Psychological Flexibility and Depression in New Mothers of Medically Vulnerable Infants: A Mediational Analysis
Objectives Maternal depression in the postpartum period is prevalent and associated with negative child outcomes, including behavior problems and cognitive delays. Mothers of children admitted directly after birth to the neonatal intensive care unit (NICU) are at even higher risk for depressive symptoms and infants born premature and/or at low birth weight may be more vulnerable to the adverse effects of maternal depression. Understanding mechanisms, particularly modifiable mechanisms, involved in the development or persistence of depressive symptoms is critically important for developing effective treatments. Methods The longitudinal, secondary analysis investigated the role of psychological inflexibility (rigidly avoiding or attempting to control distressing internal experiences, precluding present moment awareness of contingencies and engagement with important values) as a mediator of the relationship between early (1–2 weeks postpartum) and later (3 and 6 months postpartum) depressive symptoms among mothers with an infant in the NICU. Results Psychological inflexibility measured 2 weeks after infant discharge from the hospital fully mediated the relationship between early and later depressive symptoms at 3 months postpartum, with partial mediation at 6 months, while controlling for factors previously found predictive of postpartum depression. Conclusions for Practice Psychological inflexibility may be a mechanism by which postpartum depressive symptoms persist after hospital discharge among new mothers with a NICU infant. Acceptance and Mindfulness therapies which specifically target psychological inflexibility may be promising interventions to reduce depressive symptoms postpartum.
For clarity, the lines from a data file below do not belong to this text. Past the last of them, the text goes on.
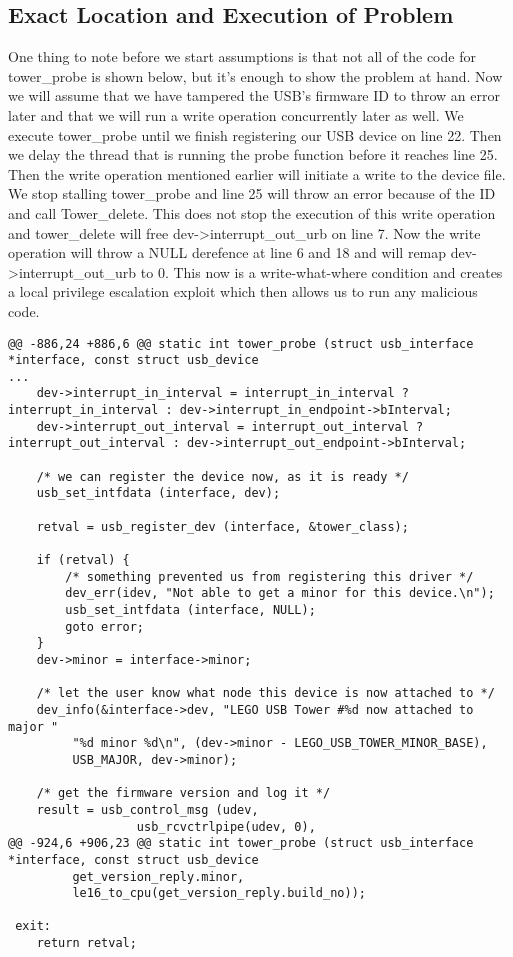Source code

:\documentclass{article}
\begin{document}
\subsection{Exact Location and Execution of Problem}
One thing to note before we start assumptions is that not all of the code for tower\_probe is shown below, but it's enough to show the problem at hand. Now we will assume that we have tampered the USB's firmware ID to throw an error later and that we will run a write operation concurrently later as well. We execute tower\_probe until we finish registering our USB device on line 22. Then we delay the thread that is running the probe function before it reaches line 25. Then the write operation mentioned earlier will initiate a write to the device file. We stop stalling tower\_probe and line 25 will throw an error because of the ID and call Tower\_delete. This does not stop the execution of this write operation and tower\_delete will free dev->interrupt\_out\_urb on line 7. Now the write operation will throw a NULL derefence at line 6 and 18 and will remap dev->interrupt\_out\_urb to 0. This now is a write-what-where condition and creates a local privilege escalation exploit which then allows us to run any malicious code.
\begin{lstlisting}[style=CStyle]
@@ -886,24 +886,6 @@ static int tower_probe (struct usb_interface *interface, const struct usb_device
...
 	dev->interrupt_in_interval = interrupt_in_interval ? interrupt_in_interval : dev->interrupt_in_endpoint->bInterval;
 	dev->interrupt_out_interval = interrupt_out_interval ? interrupt_out_interval : dev->interrupt_out_endpoint->bInterval;
 
	/* we can register the device now, as it is ready */
	usb_set_intfdata (interface, dev);

	retval = usb_register_dev (interface, &tower_class);

	if (retval) {
		/* something prevented us from registering this driver */
		dev_err(idev, "Not able to get a minor for this device.\n");
		usb_set_intfdata (interface, NULL);
		goto error;
	}
	dev->minor = interface->minor;

	/* let the user know what node this device is now attached to */
	dev_info(&interface->dev, "LEGO USB Tower #%d now attached to major "
		 "%d minor %d\n", (dev->minor - LEGO_USB_TOWER_MINOR_BASE),
		 USB_MAJOR, dev->minor);

 	/* get the firmware version and log it */
 	result = usb_control_msg (udev,
 				  usb_rcvctrlpipe(udev, 0),
@@ -924,6 +906,23 @@ static int tower_probe (struct usb_interface *interface, const struct usb_device
 		 get_version_reply.minor,
 		 le16_to_cpu(get_version_reply.build_no));
 
 exit:
 	return retval;
\end{lstlisting}
\end{document}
KeywordsPostpartum depression Neonatal intensive care Maternal mental health Acceptance and commitment therapy Psychological flexibility
This work was supported by grants awarded by the U.S. National Institutes of Health (National Heart, Lung and Blood Institute (Grant No. NHLBI R01 HL107404); National Institute on Drug Abuse (Grant No. NIDA R34 DA041465).
Compliance with Ethical Standards
Conflict of interest
The authors declare that they have no conflict of interest.
The authors assert that all procedures contributing to this work comply with the ethical standards of the relevant national and institutional committees on human experimentation and with the Helsinki Declaration of 1975, as revised in 2008.